### Instructions for the task
Write out nothing except the lines running from the one containing "or update tests" to the last line of the data, exactly as they stand.

### Saved entries
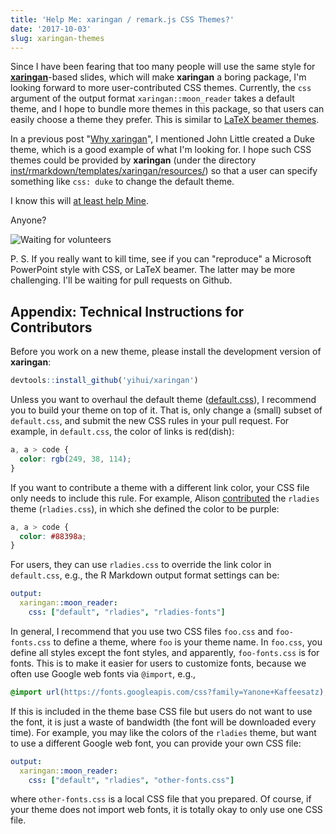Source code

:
 ```yaml
---
title: 'Help Me: xaringan / remark.js CSS Themes?'
date: '2017-10-03'
slug: xaringan-themes
---
```


Since I have been fearing that too many people will use the same style for [**xaringan**](https://github.com/yihui/xaringan)-based slides, which will make **xaringan** a boring package, I'm looking forward to more user-contributed CSS themes. Currently, the `css` argument of the output format `xaringan::moon_reader` takes a default theme, and I hope to bundle more themes in this package, so that users can easily choose a theme they prefer. This is similar to [LaTeX beamer themes](https://hartwork.org/beamer-theme-matrix/).

In a previous post "[Why xaringan](/en/2017/08/why-xaringan-remark-js/)", I mentioned John Little created a Duke theme, which is a good example of what I'm looking for. I hope such CSS themes could be provided by **xaringan** (under the directory [inst/rmarkdown/templates/xaringan/resources/](https://github.com/yihui/xaringan/tree/master/inst/rmarkdown/templates/xaringan/resources)) so that a user can specify something like `css: duke` to change the default theme.

I know this will [at least help Mine](https://twitter.com/minebocek/status/915045598956580865).

Anyone?

![Waiting for volunteers](https://slides.yihui.org/gif/questions.gif)

P. S. If you really want to kill time, see if you can "reproduce" a Microsoft PowerPoint style with CSS, or LaTeX beamer. The latter may be more challenging. I'll be waiting for pull requests on Github.

## Appendix: Technical Instructions for Contributors

Before you work on a new theme, please install the development version of **xaringan**:

```r
devtools::install_github('yihui/xaringan')
```

Unless you want to overhaul the default theme ([default.css](https://github.com/yihui/xaringan/blob/master/inst/rmarkdown/templates/xaringan/resources/default.css)), I recommend you to build your theme on top of it. That is, only change a (small) subset of `default.css`, and submit the new CSS rules in your pull request. For example, in `default.css`, the color of links is red(dish):

```css
a, a > code {
  color: rgb(249, 38, 114);
}
```

If you want to contribute a theme with a different link color, your CSS file only needs to include this rule. For example, Alison [contributed](https://github.com/yihui/xaringan/pull/76) the `rladies` theme (`rladies.css`), in which she defined the color to be purple:

```css
a, a > code {
  color: #88398a;
}
```

For users, they can use `rladies.css` to override the link color in `default.css`, e.g., the R Markdown output format settings can be:

```yaml
output:
  xaringan::moon_reader:
    css: ["default", "rladies", "rladies-fonts"]
```

In general, I recommend that you use two CSS files `foo.css` and `foo-fonts.css` to define a theme, where `foo` is your theme name. In `foo.css`, you define all styles except the font styles, and apparently, `foo-fonts.css` is for fonts. This is to make it easier for users to customize fonts, because we often use Google web fonts via `@import`, e.g.,

```css
@import url(https://fonts.googleapis.com/css?family=Yanone+Kaffeesatz);
```

If this is included in the theme base CSS file but users do not want to use the font, it is just a waste of bandwidth (the font will be downloaded every time). For example, you may like the colors of the `rladies` theme, but want to use a different Google web font, you can provide your own CSS file:

```yaml
output:
  xaringan::moon_reader:
    css: ["default", "rladies", "other-fonts.css"]
```

where `other-fonts.css` is a local CSS file that you prepared. Of course, if your theme does not import web fonts, it is totally okay to only use one CSS file.
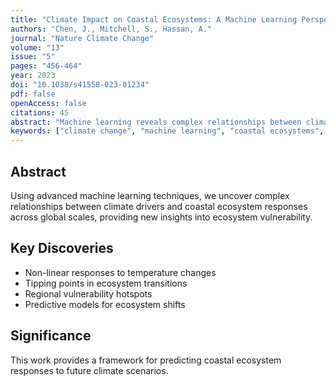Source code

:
 ```yaml
---
title: "Climate Impact on Coastal Ecosystems: A Machine Learning Perspective"
authors: "Chen, J., Mitchell, S., Hassan, A."
journal: "Nature Climate Change"
volume: "13"
issue: "5"
pages: "456-464"
year: 2023
doi: "10.1038/s41558-023-01234"
pdf: false
openAccess: false
citations: 45
abstract: "Machine learning reveals complex relationships between climate drivers and coastal ecosystem responses across global scales."
keywords: ["climate change", "machine learning", "coastal ecosystems", "global analysis"]
---
```


## Abstract

Using advanced machine learning techniques, we uncover complex relationships between climate drivers and coastal ecosystem responses across global scales, providing new insights into ecosystem vulnerability.

## Key Discoveries

- Non-linear responses to temperature changes
- Tipping points in ecosystem transitions
- Regional vulnerability hotspots
- Predictive models for ecosystem shifts

## Significance

This work provides a framework for predicting coastal ecosystem responses to future climate scenarios.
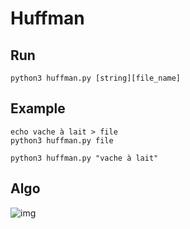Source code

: # Huffman

## Run
```
python3 huffman.py [string][file_name]
```

## Example

```
echo vache à lait > file
python3 huffman.py file
```

```
python3 huffman.py "vache à lait"
```

## Algo
![img](http://cermics.enpc.fr/polys/oap/img81.gif)
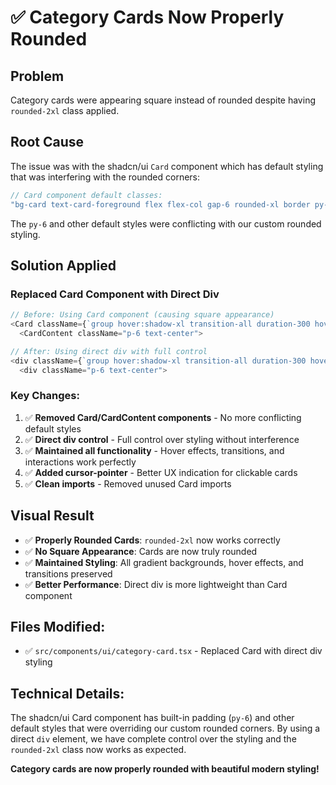 # ✅ Category Cards Now Properly Rounded

## Problem
Category cards were appearing square instead of rounded despite having `rounded-2xl` class applied.

## Root Cause
The issue was with the shadcn/ui `Card` component which has default styling that was interfering with the rounded corners:

```typescript
// Card component default classes:
"bg-card text-card-foreground flex flex-col gap-6 rounded-xl border py-6 shadow-sm"
```

The `py-6` and other default styles were conflicting with our custom rounded styling.

## Solution Applied

### **Replaced Card Component with Direct Div**
```typescript
// Before: Using Card component (causing square appearance)
<Card className={`group hover:shadow-xl transition-all duration-300 hover:scale-105 rounded-2xl border-0 shadow-sm bg-white ${className}`}>
  <CardContent className="p-6 text-center">

// After: Using direct div with full control
<div className={`group hover:shadow-xl transition-all duration-300 hover:scale-105 rounded-2xl border-0 shadow-sm bg-white cursor-pointer ${className}`}>
  <div className="p-6 text-center">
```

### **Key Changes:**
1. ✅ **Removed Card/CardContent components** - No more conflicting default styles
2. ✅ **Direct div control** - Full control over styling without interference
3. ✅ **Maintained all functionality** - Hover effects, transitions, and interactions work perfectly
4. ✅ **Added cursor-pointer** - Better UX indication for clickable cards
5. ✅ **Clean imports** - Removed unused Card imports

## Visual Result
- ✅ **Properly Rounded Cards**: `rounded-2xl` now works correctly
- ✅ **No Square Appearance**: Cards are now truly rounded
- ✅ **Maintained Styling**: All gradient backgrounds, hover effects, and transitions preserved
- ✅ **Better Performance**: Direct div is more lightweight than Card component

## Files Modified:
- ✅ `src/components/ui/category-card.tsx` - Replaced Card with direct div styling

## Technical Details:
The shadcn/ui Card component has built-in padding (`py-6`) and other default styles that were overriding our custom rounded corners. By using a direct `div` element, we have complete control over the styling and the `rounded-2xl` class now works as expected.

**Category cards are now properly rounded with beautiful modern styling!**
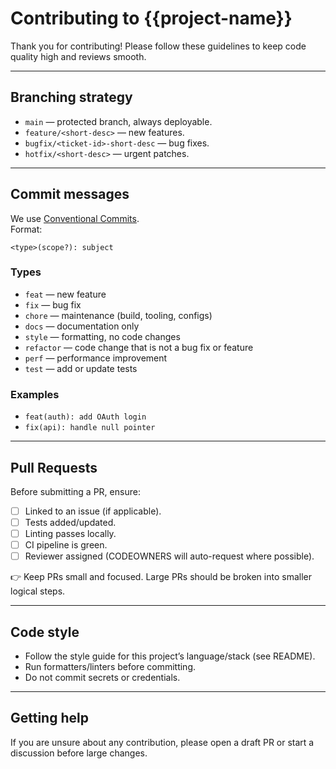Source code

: # Contributing to {{project-name}}

Thank you for contributing! Please follow these guidelines to keep code quality high and reviews smooth.

---

## Branching strategy
- `main` — protected branch, always deployable.
- `feature/<short-desc>` — new features.
- `bugfix/<ticket-id>-short-desc` — bug fixes.
- `hotfix/<short-desc>` — urgent patches.

---

## Commit messages
We use [Conventional Commits](https://www.conventionalcommits.org/).  
Format:

```<type>(scope?): subject``` 

### Types
- `feat` — new feature
- `fix` — bug fix
- `chore` — maintenance (build, tooling, configs)
- `docs` — documentation only
- `style` — formatting, no code changes
- `refactor` — code change that is not a bug fix or feature
- `perf` — performance improvement
- `test` — add or update tests

### Examples
- `feat(auth): add OAuth login`
- `fix(api): handle null pointer`

---

## Pull Requests
Before submitting a PR, ensure:
- [ ] Linked to an issue (if applicable).
- [ ] Tests added/updated.
- [ ] Linting passes locally.
- [ ] CI pipeline is green.
- [ ] Reviewer assigned (CODEOWNERS will auto-request where possible).

👉 Keep PRs small and focused. Large PRs should be broken into smaller logical steps.

---

## Code style
- Follow the style guide for this project’s language/stack (see README).
- Run formatters/linters before committing.
- Do not commit secrets or credentials.

---

## Getting help
If you are unsure about any contribution, please open a draft PR or start a discussion before large changes.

### Task response
- `test` — add or update tests

### Examples
- `feat(auth): add OAuth login`
- `fix(api): handle null pointer`

---

## Pull Requests
Before submitting a PR, ensure:
- [ ] Linked to an issue (if applicable).
- [ ] Tests added/updated.
- [ ] Linting passes locally.
- [ ] CI pipeline is green.
- [ ] Reviewer assigned (CODEOWNERS will auto-request where possible).

👉 Keep PRs small and focused. Large PRs should be broken into smaller logical steps.

---

## Code style
- Follow the style guide for this project’s language/stack (see README).
- Run formatters/linters before committing.
- Do not commit secrets or credentials.

---

## Getting help
If you are unsure about any contribution, please open a draft PR or start a discussion before large changes.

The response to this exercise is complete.